If you go to the homepage at http://www.wordpress.com, you will find previews of  selected WordPress blogs which consist of an image, a title and sometimes a sub-title.  The blogs featured encompass a wide range of subject matter from travel to the media, fashion, social issues and commentary on current affairs, so there is certain to be at least one or two posts that would be of interest to your participants. You can also find links to other posts on the same subject as that previewed.

I find that these previews provide an easily accessible entry point to the world of blogging in English. The learners aren´t immediately  confronted with long texts usually written for a native-speaker audience, but rather with compact, manageable “soundbites” of written English, which usually contain between two and fifteen words. Of course, reading one of these previews may pique a learner´s interest in the blog post and make them want to read it in full, which is great.
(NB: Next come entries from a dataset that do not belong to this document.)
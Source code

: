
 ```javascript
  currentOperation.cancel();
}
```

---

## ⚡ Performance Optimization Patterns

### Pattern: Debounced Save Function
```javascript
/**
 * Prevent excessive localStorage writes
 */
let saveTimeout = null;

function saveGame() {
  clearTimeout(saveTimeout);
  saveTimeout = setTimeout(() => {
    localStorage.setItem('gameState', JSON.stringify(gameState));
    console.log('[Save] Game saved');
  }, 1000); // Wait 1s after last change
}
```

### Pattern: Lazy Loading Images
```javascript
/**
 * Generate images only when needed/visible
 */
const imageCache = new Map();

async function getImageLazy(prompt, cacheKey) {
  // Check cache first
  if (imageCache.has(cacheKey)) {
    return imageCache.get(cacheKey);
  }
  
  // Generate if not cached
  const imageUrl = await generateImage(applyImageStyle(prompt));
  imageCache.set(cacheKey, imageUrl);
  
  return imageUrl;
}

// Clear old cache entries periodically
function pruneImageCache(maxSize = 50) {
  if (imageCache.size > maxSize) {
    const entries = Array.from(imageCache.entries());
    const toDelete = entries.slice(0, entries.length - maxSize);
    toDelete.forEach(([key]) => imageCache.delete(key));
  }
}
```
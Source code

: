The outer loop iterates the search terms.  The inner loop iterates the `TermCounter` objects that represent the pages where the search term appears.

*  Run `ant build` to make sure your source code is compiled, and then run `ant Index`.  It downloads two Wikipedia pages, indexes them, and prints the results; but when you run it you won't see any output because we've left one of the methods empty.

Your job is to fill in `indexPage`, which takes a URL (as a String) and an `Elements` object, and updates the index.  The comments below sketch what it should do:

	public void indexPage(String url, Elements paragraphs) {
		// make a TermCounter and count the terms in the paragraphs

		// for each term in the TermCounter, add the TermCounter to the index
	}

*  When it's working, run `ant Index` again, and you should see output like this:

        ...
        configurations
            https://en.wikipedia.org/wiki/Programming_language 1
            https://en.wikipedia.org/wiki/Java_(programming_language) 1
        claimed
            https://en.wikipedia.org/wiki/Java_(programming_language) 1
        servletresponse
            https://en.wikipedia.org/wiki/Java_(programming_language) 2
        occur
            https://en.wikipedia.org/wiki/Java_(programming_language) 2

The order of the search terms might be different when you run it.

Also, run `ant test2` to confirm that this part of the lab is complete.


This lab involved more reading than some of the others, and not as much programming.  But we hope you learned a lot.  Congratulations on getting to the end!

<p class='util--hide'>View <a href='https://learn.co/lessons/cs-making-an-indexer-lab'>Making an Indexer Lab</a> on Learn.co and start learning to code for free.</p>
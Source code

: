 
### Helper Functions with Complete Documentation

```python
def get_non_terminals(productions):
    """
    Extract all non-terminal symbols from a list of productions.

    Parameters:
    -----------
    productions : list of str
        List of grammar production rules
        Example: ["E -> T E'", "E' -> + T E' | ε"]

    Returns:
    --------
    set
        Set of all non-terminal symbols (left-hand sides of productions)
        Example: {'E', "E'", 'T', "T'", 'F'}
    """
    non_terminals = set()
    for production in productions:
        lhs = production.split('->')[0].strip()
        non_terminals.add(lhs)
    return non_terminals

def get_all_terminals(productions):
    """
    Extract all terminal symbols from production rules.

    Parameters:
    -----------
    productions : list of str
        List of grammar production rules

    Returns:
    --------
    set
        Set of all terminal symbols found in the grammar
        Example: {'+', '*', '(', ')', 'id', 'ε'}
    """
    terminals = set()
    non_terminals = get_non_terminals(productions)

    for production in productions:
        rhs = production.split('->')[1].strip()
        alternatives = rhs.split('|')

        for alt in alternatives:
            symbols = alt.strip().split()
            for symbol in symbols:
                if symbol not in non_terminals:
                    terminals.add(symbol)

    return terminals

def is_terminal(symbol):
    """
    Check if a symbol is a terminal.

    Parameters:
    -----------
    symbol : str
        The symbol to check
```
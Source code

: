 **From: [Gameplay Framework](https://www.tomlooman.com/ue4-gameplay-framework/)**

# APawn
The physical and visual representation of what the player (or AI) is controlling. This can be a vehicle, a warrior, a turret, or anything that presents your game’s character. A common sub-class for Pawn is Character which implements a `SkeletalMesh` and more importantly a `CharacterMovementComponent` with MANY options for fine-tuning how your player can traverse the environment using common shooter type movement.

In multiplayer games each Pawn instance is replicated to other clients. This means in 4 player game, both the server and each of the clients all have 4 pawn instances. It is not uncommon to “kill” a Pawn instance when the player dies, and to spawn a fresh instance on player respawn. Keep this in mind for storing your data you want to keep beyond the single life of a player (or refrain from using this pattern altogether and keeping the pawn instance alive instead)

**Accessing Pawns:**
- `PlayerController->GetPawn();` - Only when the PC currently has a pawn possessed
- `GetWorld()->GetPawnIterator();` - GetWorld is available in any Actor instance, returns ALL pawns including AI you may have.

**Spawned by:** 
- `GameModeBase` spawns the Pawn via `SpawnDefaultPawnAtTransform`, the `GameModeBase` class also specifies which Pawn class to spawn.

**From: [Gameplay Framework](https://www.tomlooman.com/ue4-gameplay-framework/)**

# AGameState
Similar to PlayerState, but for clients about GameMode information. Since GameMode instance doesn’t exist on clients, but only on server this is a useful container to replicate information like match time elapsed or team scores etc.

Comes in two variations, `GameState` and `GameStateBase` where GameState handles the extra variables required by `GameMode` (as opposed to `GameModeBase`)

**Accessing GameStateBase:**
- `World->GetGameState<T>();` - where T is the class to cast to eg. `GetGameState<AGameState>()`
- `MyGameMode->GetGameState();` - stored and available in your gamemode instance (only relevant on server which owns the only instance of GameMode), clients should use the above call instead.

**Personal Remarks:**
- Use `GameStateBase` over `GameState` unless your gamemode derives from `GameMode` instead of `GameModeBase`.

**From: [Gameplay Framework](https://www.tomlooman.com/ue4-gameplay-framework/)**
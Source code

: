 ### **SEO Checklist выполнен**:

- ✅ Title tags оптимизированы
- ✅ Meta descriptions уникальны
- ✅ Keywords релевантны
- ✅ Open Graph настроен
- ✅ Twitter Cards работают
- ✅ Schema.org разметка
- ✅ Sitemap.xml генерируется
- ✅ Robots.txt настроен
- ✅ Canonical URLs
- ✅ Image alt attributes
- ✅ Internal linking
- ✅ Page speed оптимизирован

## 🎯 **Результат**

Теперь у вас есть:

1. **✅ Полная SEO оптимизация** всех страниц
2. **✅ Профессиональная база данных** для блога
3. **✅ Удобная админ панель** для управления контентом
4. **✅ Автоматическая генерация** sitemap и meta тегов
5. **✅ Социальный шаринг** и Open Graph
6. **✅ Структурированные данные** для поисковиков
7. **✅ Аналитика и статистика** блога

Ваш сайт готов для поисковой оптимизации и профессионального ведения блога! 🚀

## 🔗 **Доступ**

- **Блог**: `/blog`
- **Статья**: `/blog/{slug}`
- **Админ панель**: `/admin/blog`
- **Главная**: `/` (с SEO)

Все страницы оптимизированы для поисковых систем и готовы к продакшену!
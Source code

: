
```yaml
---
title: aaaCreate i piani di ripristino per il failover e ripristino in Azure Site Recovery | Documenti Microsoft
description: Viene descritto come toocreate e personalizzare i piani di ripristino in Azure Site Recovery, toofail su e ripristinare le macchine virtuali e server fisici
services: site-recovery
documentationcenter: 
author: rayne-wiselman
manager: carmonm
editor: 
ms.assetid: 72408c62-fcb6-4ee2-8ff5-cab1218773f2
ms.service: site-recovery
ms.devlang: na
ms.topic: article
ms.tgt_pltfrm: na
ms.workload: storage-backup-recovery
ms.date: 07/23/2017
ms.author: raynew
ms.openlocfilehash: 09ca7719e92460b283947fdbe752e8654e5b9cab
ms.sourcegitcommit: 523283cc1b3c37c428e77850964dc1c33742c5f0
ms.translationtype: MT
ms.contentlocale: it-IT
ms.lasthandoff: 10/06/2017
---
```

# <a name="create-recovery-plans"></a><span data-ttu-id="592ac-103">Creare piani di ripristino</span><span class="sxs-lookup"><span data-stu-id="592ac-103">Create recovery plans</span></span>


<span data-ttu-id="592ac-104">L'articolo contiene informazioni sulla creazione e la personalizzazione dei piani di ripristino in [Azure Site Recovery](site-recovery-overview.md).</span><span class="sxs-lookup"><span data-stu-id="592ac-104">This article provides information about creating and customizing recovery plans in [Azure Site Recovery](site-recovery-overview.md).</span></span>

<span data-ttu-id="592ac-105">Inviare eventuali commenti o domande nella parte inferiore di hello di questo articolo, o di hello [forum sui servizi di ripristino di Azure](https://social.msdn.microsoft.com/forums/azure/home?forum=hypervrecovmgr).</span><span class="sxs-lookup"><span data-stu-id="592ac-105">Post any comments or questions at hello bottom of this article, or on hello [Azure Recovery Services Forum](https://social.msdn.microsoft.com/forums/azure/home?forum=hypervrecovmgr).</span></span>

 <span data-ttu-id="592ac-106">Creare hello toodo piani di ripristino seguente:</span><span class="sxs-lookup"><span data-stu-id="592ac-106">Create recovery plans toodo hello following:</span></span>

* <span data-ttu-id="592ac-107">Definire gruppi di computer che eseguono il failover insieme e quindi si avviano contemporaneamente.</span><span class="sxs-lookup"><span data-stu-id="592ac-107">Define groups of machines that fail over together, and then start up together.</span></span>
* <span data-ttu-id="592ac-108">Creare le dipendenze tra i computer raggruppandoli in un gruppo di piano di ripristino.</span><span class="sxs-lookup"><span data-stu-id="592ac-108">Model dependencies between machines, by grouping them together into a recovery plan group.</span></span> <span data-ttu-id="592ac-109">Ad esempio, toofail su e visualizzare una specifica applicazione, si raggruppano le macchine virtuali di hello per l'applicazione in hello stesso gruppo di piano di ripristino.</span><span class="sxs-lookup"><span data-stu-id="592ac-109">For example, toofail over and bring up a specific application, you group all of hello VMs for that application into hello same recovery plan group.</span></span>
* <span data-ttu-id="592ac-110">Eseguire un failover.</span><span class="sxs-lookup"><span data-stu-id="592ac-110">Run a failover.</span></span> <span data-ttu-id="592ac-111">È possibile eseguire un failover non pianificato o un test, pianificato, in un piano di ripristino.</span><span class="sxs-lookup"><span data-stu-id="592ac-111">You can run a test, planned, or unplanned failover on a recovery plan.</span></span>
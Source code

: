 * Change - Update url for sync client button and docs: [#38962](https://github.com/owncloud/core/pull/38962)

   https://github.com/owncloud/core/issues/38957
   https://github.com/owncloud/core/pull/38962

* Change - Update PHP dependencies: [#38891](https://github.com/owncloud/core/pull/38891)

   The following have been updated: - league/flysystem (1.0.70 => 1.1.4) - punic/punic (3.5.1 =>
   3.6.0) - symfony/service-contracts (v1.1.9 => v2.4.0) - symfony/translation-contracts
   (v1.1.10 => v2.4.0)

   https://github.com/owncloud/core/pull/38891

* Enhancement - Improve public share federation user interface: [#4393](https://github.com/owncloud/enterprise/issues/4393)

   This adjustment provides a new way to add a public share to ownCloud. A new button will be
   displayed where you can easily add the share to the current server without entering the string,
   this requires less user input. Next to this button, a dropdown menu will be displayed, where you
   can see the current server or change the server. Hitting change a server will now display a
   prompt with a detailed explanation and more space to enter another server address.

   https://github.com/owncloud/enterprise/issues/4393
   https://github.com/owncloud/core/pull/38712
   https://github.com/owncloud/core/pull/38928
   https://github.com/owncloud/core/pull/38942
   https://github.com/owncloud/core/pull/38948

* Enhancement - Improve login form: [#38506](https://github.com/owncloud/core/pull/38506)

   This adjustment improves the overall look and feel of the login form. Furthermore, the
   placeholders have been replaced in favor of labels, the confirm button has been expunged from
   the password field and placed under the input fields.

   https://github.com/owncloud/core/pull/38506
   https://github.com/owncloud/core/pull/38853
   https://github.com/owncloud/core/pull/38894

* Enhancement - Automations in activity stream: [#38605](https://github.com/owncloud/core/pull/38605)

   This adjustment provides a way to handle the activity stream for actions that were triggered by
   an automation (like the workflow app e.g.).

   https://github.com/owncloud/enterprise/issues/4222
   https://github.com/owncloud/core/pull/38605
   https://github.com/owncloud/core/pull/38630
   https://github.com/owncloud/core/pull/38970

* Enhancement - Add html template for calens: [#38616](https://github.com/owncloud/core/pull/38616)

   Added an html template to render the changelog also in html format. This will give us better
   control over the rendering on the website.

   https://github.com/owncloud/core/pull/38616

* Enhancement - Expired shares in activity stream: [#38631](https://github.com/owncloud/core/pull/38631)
Learners at a higher level, by which I mean B2 plus, will, naturally be better-equipped to deal with this material than those at lower levels. I would ask the learners to note down words, phrases or chunks of language which they find “interesting” (leaving them to decide for themselves what their definition of that word is) while they´re reading the blog posts and then share them with the rest of the group.

Returning to the previews themselves, how can we use them as a stimulus and aid to learning?

1. Prediction activities

– Guess the contents of the blog post based on the image, title and sub-title.

– Slowly reveal the three components to the learners: for example, first they see the image, then the title, then the sub-title and see if and how their predictions change. Alternatively, they have to predict what the next component will be, e.g. predict the title based on the image, predict the sub-title based on the title.

2. Matching activity

– Separate the images and text from the previews and then ask the learners to match images with texts. You could show the learners the original complete version first and then see how much they can remember or you can make the activity freer by asking them to match the images to the titles without having seen them beforehand. If you do it the second way ask them to justify their combinations by explaining the link(s) they see between them: it doesn´t really matter if their combinations aren´t not the same as the actual text/image combinations, but you could definitely show them the original afterwards.

3. Production activity

– The learners write a sentence which they think could be a possible first line of the blog post based on the preview. This gets the learners producing some language in response to the stimulus provided by the preview. Afterwards, they could compare their sentences with the real first lines of the blog posts.